▶ _PROBLEM REQUIREMENTS_: Output the line with "Firstly download the" and every line below it until the listing ends, exactly as written and with nothing added.

#####

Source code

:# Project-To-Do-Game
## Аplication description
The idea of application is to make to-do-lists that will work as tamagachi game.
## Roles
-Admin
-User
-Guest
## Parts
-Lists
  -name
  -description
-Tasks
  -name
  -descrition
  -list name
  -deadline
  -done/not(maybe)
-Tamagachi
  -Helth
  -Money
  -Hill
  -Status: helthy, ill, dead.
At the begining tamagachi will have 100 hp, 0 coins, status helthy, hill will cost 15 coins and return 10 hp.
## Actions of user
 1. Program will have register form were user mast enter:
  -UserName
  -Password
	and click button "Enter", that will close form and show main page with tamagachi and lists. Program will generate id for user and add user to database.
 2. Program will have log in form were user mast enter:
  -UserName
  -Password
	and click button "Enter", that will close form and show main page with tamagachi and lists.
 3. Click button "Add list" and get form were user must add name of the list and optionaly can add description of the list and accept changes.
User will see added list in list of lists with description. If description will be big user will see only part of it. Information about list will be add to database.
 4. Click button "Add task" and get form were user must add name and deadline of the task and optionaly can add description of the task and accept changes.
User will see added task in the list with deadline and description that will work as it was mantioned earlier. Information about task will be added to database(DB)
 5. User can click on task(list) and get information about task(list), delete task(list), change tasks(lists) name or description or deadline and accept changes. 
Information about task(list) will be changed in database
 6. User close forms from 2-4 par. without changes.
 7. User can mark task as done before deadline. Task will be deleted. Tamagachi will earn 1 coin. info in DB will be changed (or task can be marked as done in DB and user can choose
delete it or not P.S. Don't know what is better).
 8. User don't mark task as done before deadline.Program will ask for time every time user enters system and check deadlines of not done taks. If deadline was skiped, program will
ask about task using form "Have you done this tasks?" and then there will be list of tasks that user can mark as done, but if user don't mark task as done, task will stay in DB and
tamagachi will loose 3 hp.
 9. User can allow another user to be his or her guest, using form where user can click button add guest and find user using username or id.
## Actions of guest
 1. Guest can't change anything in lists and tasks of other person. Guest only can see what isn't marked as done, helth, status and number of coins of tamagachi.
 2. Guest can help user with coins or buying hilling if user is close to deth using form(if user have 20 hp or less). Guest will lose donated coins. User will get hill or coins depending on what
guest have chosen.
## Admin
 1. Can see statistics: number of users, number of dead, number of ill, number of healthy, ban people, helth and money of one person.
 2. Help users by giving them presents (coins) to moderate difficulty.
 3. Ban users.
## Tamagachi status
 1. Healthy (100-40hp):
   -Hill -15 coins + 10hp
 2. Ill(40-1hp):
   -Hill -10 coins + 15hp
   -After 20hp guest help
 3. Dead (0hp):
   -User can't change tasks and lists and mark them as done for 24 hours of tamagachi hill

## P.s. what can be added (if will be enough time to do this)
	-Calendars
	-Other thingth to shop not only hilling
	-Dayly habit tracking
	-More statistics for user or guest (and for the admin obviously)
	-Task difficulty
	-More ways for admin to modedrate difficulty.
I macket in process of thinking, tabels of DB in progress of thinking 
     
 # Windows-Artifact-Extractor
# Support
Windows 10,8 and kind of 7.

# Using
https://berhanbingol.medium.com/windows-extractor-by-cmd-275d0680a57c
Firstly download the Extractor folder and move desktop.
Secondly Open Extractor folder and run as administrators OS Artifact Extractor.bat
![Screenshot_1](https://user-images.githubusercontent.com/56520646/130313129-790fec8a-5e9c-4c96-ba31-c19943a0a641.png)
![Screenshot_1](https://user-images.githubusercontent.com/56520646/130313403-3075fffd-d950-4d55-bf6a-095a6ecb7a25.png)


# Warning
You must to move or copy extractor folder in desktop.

#####

▶ _WRITTEN REPLY_:
Firstly download the Extractor folder and move desktop.
Secondly Open Extractor folder and run as administrators OS Artifact Extractor.bat
![Screenshot_1](https://user-images.githubusercontent.com/56520646/130313129-790fec8a-5e9c-4c96-ba31-c19943a0a641.png)
![Screenshot_1](https://user-images.githubusercontent.com/56520646/130313403-3075fffd-d950-4d55-bf6a-095a6ecb7a25.png)


# Warning
You must to move or copy extractor folder in desktop.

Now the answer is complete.